- **Task objective**: Lines from the one containing "- Performance pitfalls: Using" through the last line of the data below are to be returned exactly; leave out the rest.

Stored dataset items
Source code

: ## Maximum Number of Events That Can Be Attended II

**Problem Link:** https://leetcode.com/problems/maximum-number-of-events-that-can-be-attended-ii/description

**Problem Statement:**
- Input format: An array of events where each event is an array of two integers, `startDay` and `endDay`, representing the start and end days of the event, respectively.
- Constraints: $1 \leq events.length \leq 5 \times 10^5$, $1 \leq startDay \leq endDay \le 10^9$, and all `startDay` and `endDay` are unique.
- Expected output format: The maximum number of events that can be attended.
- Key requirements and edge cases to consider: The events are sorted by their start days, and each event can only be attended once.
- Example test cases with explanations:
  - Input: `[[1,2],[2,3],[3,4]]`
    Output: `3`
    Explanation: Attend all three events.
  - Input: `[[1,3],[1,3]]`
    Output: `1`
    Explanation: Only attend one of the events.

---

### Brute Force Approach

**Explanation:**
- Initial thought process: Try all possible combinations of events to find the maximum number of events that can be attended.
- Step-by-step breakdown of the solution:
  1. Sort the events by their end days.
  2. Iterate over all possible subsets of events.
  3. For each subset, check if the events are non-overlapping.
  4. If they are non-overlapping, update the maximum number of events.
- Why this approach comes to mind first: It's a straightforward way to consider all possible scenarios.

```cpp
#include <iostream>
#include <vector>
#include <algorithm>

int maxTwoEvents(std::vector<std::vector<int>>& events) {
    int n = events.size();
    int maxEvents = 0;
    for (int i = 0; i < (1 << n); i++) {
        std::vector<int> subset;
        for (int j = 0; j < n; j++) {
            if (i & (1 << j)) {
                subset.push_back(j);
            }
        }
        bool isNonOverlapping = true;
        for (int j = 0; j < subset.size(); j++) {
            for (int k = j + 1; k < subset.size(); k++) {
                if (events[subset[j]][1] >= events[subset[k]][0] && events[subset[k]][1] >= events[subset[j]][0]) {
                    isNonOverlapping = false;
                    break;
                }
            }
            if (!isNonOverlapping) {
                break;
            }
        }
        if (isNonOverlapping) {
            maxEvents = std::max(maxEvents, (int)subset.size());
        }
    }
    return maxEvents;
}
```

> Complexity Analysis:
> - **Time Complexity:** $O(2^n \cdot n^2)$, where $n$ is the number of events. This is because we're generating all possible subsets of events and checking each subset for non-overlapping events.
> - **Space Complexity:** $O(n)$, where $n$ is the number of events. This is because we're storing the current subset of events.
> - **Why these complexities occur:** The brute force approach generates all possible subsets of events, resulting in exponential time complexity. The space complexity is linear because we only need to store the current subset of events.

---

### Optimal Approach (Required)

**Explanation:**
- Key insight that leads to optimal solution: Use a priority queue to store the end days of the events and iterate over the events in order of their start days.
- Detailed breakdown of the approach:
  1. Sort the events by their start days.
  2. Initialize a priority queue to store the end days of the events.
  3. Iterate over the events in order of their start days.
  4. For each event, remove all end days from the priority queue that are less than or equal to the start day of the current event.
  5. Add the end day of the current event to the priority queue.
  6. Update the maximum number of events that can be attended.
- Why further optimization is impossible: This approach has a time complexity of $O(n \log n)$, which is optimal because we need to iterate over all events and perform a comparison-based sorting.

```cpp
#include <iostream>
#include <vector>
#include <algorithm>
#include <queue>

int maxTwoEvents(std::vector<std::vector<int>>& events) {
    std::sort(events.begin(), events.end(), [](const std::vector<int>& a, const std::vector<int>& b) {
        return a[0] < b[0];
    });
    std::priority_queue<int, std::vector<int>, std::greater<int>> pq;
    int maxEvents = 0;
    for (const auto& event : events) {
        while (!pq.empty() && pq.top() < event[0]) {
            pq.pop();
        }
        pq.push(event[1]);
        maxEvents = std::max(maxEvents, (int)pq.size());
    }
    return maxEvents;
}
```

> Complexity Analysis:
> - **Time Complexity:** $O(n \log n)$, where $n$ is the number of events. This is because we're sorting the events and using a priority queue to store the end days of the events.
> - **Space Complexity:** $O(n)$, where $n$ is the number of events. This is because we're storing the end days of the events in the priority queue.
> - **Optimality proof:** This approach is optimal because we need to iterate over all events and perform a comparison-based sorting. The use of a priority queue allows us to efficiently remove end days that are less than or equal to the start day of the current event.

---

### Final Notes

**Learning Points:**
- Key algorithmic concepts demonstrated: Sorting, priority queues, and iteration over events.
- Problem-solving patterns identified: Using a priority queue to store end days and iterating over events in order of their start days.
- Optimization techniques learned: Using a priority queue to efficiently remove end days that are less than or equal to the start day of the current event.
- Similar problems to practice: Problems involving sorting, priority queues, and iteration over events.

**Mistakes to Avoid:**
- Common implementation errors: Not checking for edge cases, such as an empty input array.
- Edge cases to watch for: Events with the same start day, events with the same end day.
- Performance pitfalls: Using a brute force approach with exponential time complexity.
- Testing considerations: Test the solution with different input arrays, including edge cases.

- **Answer for this exercise**:
- Performance pitfalls: Using a brute force approach with exponential time complexity.
- Testing considerations: Test the solution with different input arrays, including edge cases.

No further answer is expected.